* [TASK INSTRUCTIONS]
Only the lines from the one holding "- **Open Science" to the final line of the material below belong in the answer, transcribed exactly.
########
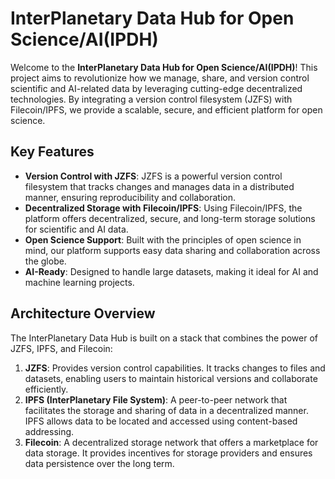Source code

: # InterPlanetary Data Hub for Open Science/AI(IPDH)

Welcome to the **InterPlanetary Data Hub for Open Science/AI(IPDH)**! This project aims to revolutionize how we manage, share, and version control scientific and AI-related data by leveraging cutting-edge decentralized technologies. By integrating a version control filesystem (JZFS) with Filecoin/IPFS, we provide a scalable, secure, and efficient platform for open science.

## Key Features

- **Version Control with JZFS**: JZFS is a powerful version control filesystem that tracks changes and manages data in a distributed manner, ensuring reproducibility and collaboration.
- **Decentralized Storage with Filecoin/IPFS**: Using Filecoin/IPFS, the platform offers decentralized, secure, and long-term storage solutions for scientific and AI data.
- **Open Science Support**: Built with the principles of open science in mind, our platform supports easy data sharing and collaboration across the globe.
- **AI-Ready**: Designed to handle large datasets, making it ideal for AI and machine learning projects.

## Architecture Overview

The InterPlanetary Data Hub is built on a stack that combines the power of JZFS, IPFS, and Filecoin:

1. **JZFS**: Provides version control capabilities. It tracks changes to files and datasets, enabling users to maintain historical versions and collaborate efficiently.
2. **IPFS (InterPlanetary File System)**: A peer-to-peer network that facilitates the storage and sharing of data in a decentralized manner. IPFS allows data to be located and accessed using content-based addressing.
3. **Filecoin**: A decentralized storage network that offers a marketplace for data storage. It provides incentives for storage providers and ensures data persistence over the long term.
########
* [RESPONSE TO THIS TASK]
- **Open Science Support**: Built with the principles of open science in mind, our platform supports easy data sharing and collaboration across the globe.
- **AI-Ready**: Designed to handle large datasets, making it ideal for AI and machine learning projects.

## Architecture Overview

The InterPlanetary Data Hub is built on a stack that combines the power of JZFS, IPFS, and Filecoin:

1. **JZFS**: Provides version control capabilities. It tracks changes to files and datasets, enabling users to maintain historical versions and collaborate efficiently.
2. **IPFS (InterPlanetary File System)**: A peer-to-peer network that facilitates the storage and sharing of data in a decentralized manner. IPFS allows data to be located and accessed using content-based addressing.
3. **Filecoin**: A decentralized storage network that offers a marketplace for data storage. It provides incentives for storage providers and ensures data persistence over the long term.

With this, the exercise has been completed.